There is much leverage in futures but the investors don’t have to purchase the index itself
when they take a futures position the way they would with stocks. Instead, they only
invest the initial margin, but stand to incur large gains or losses when the futures
contracts are closed out. As a result of this leverage, the gains or losses are elevated more
than if the manager simply used their funds to purchase stock.

c) A portfolio manager can sell futures contracts on euros to hedge German stock
investments. If the euro devalues against the dollar, the market value of the portfolio is
reduced. However, there would be a gain on the futures position, which could help offset
the bad effect on the stock portfolio.

Chapter 14
a) In past recent years, watchers in the market had little to write about, what they managed
to write in their firm is only passing of stock-index milestone after another, the occasion
of hitting of their firm shaken the financial world awake. Commentators have been quick
to pull out the cliches, that the stock market is not the economy,and that stocks have
predicted nine out of the past five recessions.

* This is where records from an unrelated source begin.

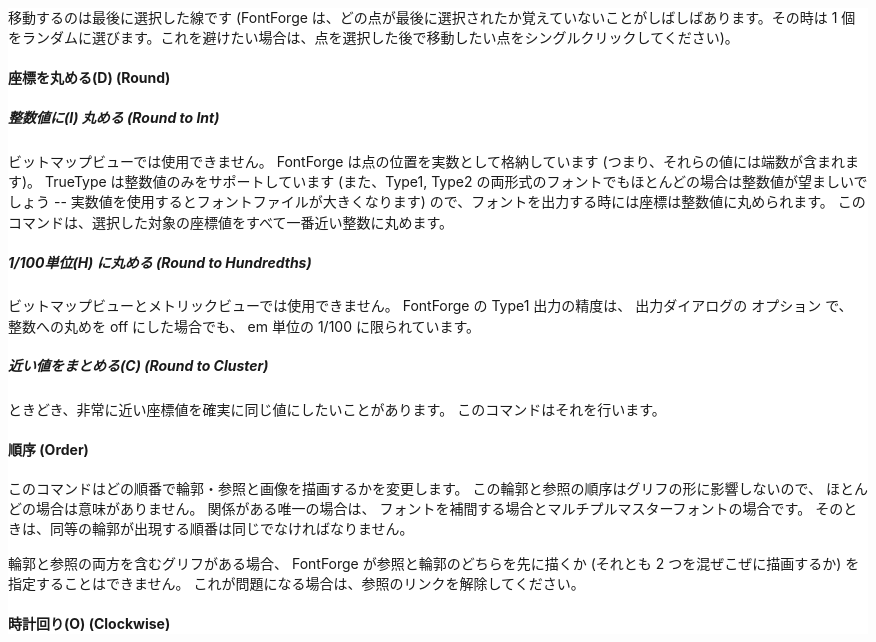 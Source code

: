 
移動するのは最後に選択した線です (FontForge は、どの点が最後に選択されたか覚えていないことがしばしばあります。その時は 1 個をランダムに選びます。これを避けたい場合は、点を選択した後で移動したい点をシングルクリックしてください)。



#### 座標を丸める(D) (Round)



##### 整数値に(I) 丸める (Round to Int)


ビットマップビューでは使用できません。
FontForge は点の位置を実数として格納しています
(つまり、それらの値には端数が含まれます)。
TrueType は整数値のみをサポートしています
(また、Type1, Type2 の両形式のフォントでもほとんどの場合は整数値が望ましいでしょう
-- 実数値を使用するとフォントファイルが大きくなります)
ので、フォントを出力する時には座標は整数値に丸められます。
このコマンドは、選択した対象の座標値をすべて一番近い整数に丸めます。


##### 1/100単位(H) に丸める (Round to Hundredths)


ビットマップビューとメトリックビューでは使用できません。
FontForge の Type1 出力の精度は、
出力ダイアログの
<span class="command">オプション</span>
で、
整数への丸めを off にした場合でも、
em 単位の 1/100 に限られています。


##### 近い値をまとめる(C) (Round to Cluster)


ときどき、非常に近い座標値を確実に同じ値にしたいことがあります。
このコマンドはそれを行います。


#### 順序 (Order)


このコマンドはどの順番で輪郭・参照と画像を描画するかを変更します。
この輪郭と参照の順序はグリフの形に影響しないので、
ほとんどの場合は意味がありません。
関係がある唯一の場合は、
フォントを補間する場合とマルチプルマスターフォントの場合です。
そのときは、同等の輪郭が出現する順番は同じでなければなりません。


輪郭と参照の両方を含むグリフがある場合、
FontForge が参照と輪郭のどちらを先に描くか
(それとも 2 つを混ぜこぜに描画するか)
を指定することはできません。
これが問題になる場合は、参照のリンクを解除してください。


#### 時計回り(O) (Clockwise)

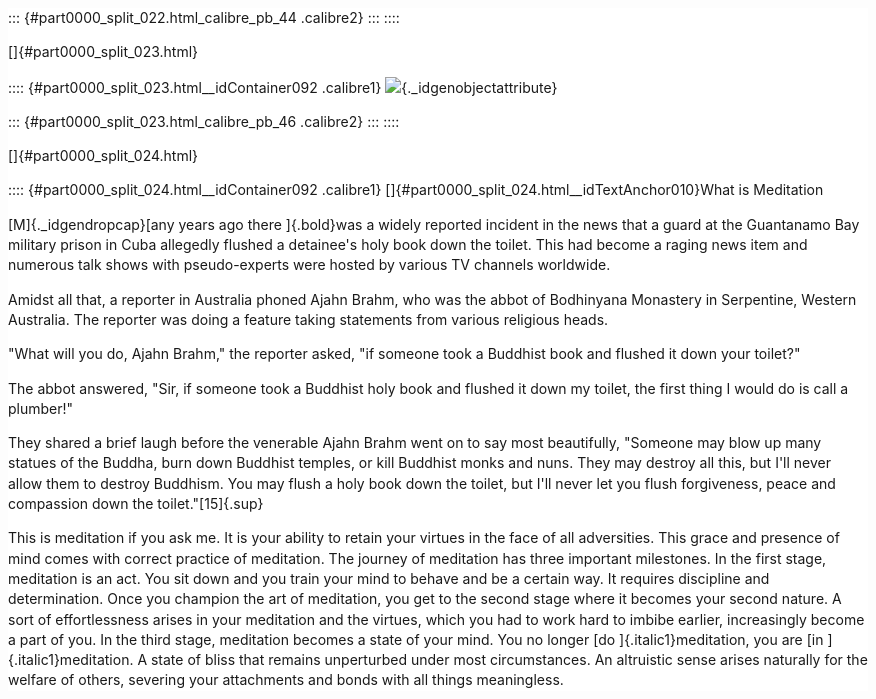 ::: {#part0000_split_022.html_calibre_pb_44 .calibre2}
:::
::::

[]{#part0000_split_023.html}

:::: {#part0000_split_023.html__idContainer092 .calibre1}
![](images/00014.jpeg){._idgenobjectattribute}

::: {#part0000_split_023.html_calibre_pb_46 .calibre2}
:::
::::

[]{#part0000_split_024.html}

:::: {#part0000_split_024.html__idContainer092 .calibre1}
[]{#part0000_split_024.html__idTextAnchor010}What is Meditation

[M]{._idgendropcap}[any years ago there ]{.bold}was a widely reported
incident in the news that a guard at the Guantanamo Bay military prison
in Cuba allegedly flushed a detainee's holy book down the toilet. This
had become a raging news item and numerous talk shows with
pseudo-experts were hosted by various TV channels worldwide.

Amidst all that, a reporter in Australia phoned Ajahn Brahm, who was the
abbot of Bodhinyana Monastery in Serpentine, Western Australia. The
reporter was doing a feature taking statements from various religious
heads.

"What will you do, Ajahn Brahm," the reporter asked, "if someone took a
Buddhist book and flushed it down your toilet?"

The abbot answered, "Sir, if someone took a Buddhist holy book and
flushed it down my toilet, the first thing I would do is call a
plumber!"

They shared a brief laugh before the venerable Ajahn Brahm went on to
say most beautifully, "Someone may blow up many statues of the Buddha,
burn down Buddhist temples, or kill Buddhist monks and nuns. They may
destroy all this, but I'll never allow them to destroy Buddhism. You may
flush a holy book down the toilet, but I'll never let you flush
forgiveness, peace and compassion down the toilet."[15]{.sup}

This is meditation if you ask me. It is your ability to retain your
virtues in the face of all adversities. This grace and presence of mind
comes with correct practice of meditation. The journey of meditation has
three important milestones. In the first stage, meditation is an act.
You sit down and you train your mind to behave and be a certain way. It
requires discipline and determination. Once you champion the art of
meditation, you get to the second stage where it becomes your second
nature. A sort of effortlessness arises in your meditation and the
virtues, which you had to work hard to imbibe earlier, increasingly
become a part of you. In the third stage, meditation becomes a state of
your mind. You no longer [do ]{.italic1}meditation, you are [in
]{.italic1}meditation. A state of bliss that remains unperturbed under
most circumstances. An altruistic sense arises naturally for the welfare
of others, severing your attachments and bonds with all things
meaningless.
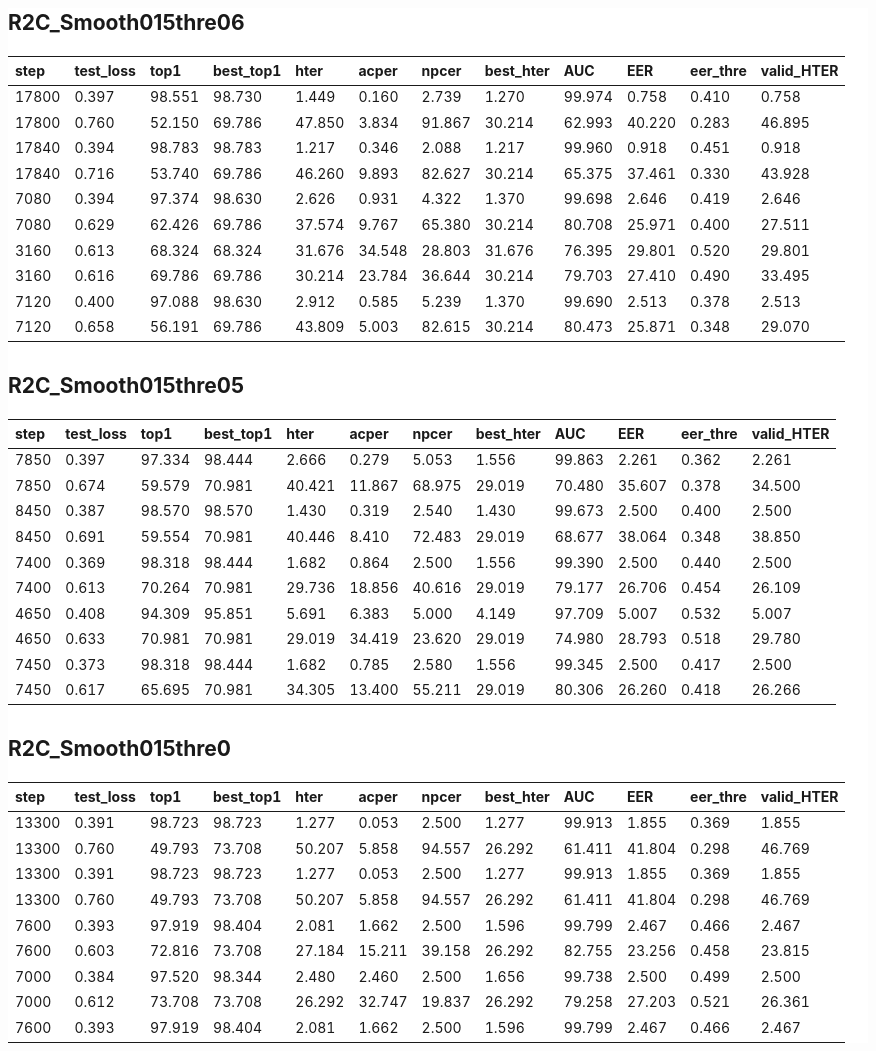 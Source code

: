 ## R2C_Smooth015thre06
|step |test_loss |top1 |best_top1 |hter |acper |npcer |best_hter |AUC |EER |eer_thre |valid_HTER |
|:----|:----|:----|:----|:----|:----|:----|:----|:----|:----|:----|:----|
|17800|0.397|98.551|98.730|1.449|0.160|2.739|1.270|99.974|0.758|0.410|0.758|
|17800|0.760|52.150|69.786|47.850|3.834|91.867|30.214|62.993|40.220|0.283|46.895|
|17840|0.394|98.783|98.783|1.217|0.346|2.088|1.217|99.960|0.918|0.451|0.918|
|17840|0.716|53.740|69.786|46.260|9.893|82.627|30.214|65.375|37.461|0.330|43.928|
|7080|0.394|97.374|98.630|2.626|0.931|4.322|1.370|99.698|2.646|0.419|2.646|
|7080|0.629|62.426|69.786|37.574|9.767|65.380|30.214|80.708|25.971|0.400|27.511|
|3160|0.613|68.324|68.324|31.676|34.548|28.803|31.676|76.395|29.801|0.520|29.801|
|3160|0.616|69.786|69.786|30.214|23.784|36.644|30.214|79.703|27.410|0.490|33.495|
|7120|0.400|97.088|98.630|2.912|0.585|5.239|1.370|99.690|2.513|0.378|2.513|
|7120|0.658|56.191|69.786|43.809|5.003|82.615|30.214|80.473|25.871|0.348|29.070|

## R2C_Smooth015thre05
|step |test_loss |top1 |best_top1 |hter |acper |npcer |best_hter |AUC |EER |eer_thre |valid_HTER |
|:----|:----|:----|:----|:----|:----|:----|:----|:----|:----|:----|:----|
|7850|0.397|97.334|98.444|2.666|0.279|5.053|1.556|99.863|2.261|0.362|2.261|
|7850|0.674|59.579|70.981|40.421|11.867|68.975|29.019|70.480|35.607|0.378|34.500|
|8450|0.387|98.570|98.570|1.430|0.319|2.540|1.430|99.673|2.500|0.400|2.500|
|8450|0.691|59.554|70.981|40.446|8.410|72.483|29.019|68.677|38.064|0.348|38.850|
|7400|0.369|98.318|98.444|1.682|0.864|2.500|1.556|99.390|2.500|0.440|2.500|
|7400|0.613|70.264|70.981|29.736|18.856|40.616|29.019|79.177|26.706|0.454|26.109|
|4650|0.408|94.309|95.851|5.691|6.383|5.000|4.149|97.709|5.007|0.532|5.007|
|4650|0.633|70.981|70.981|29.019|34.419|23.620|29.019|74.980|28.793|0.518|29.780|
|7450|0.373|98.318|98.444|1.682|0.785|2.580|1.556|99.345|2.500|0.417|2.500|
|7450|0.617|65.695|70.981|34.305|13.400|55.211|29.019|80.306|26.260|0.418|26.266|

## R2C_Smooth015thre0
|step |test_loss |top1 |best_top1 |hter |acper |npcer |best_hter |AUC |EER |eer_thre |valid_HTER |
|:----|:----|:----|:----|:----|:----|:----|:----|:----|:----|:----|:----|
|13300|0.391|98.723|98.723|1.277|0.053|2.500|1.277|99.913|1.855|0.369|1.855|
|13300|0.760|49.793|73.708|50.207|5.858|94.557|26.292|61.411|41.804|0.298|46.769|
|13300|0.391|98.723|98.723|1.277|0.053|2.500|1.277|99.913|1.855|0.369|1.855|
|13300|0.760|49.793|73.708|50.207|5.858|94.557|26.292|61.411|41.804|0.298|46.769|
|7600|0.393|97.919|98.404|2.081|1.662|2.500|1.596|99.799|2.467|0.466|2.467|
|7600|0.603|72.816|73.708|27.184|15.211|39.158|26.292|82.755|23.256|0.458|23.815|
|7000|0.384|97.520|98.344|2.480|2.460|2.500|1.656|99.738|2.500|0.499|2.500|
|7000|0.612|73.708|73.708|26.292|32.747|19.837|26.292|79.258|27.203|0.521|26.361|
|7600|0.393|97.919|98.404|2.081|1.662|2.500|1.596|99.799|2.467|0.466|2.467|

b) Capitalization weighting is one of the most common argument in the investors; this holds
a capitalization-weighted portfolio index. Then it gives an average return for all
investors; if some investors do worse, other investors must do better for the most
investors use modern portfolio theory for allocation determination. These investors
understand that they can get a better result because other investors are not very good. The
practical conclusion is that using capitalization-weighted portfolios is not necessarily the
optimal method, investor getting most appropriate index enables this.
c) Intensifying the stock portfolio income by writing options such as extracting the appeal
of covered-call investing. Like when one buying cherry at $30, say, and write a
November call exercisable at $66. Now if apple does not up so much, option expires
unexercised, and you pocket the $10 premium. If it does not shoot up, one has a$14
capital gain from your stock portfolio plus $10 hence it appears like a win. Call option
income lowers the volatility of a portfolio since it offsets capital losses in a down market.
Looks like finding money on the street.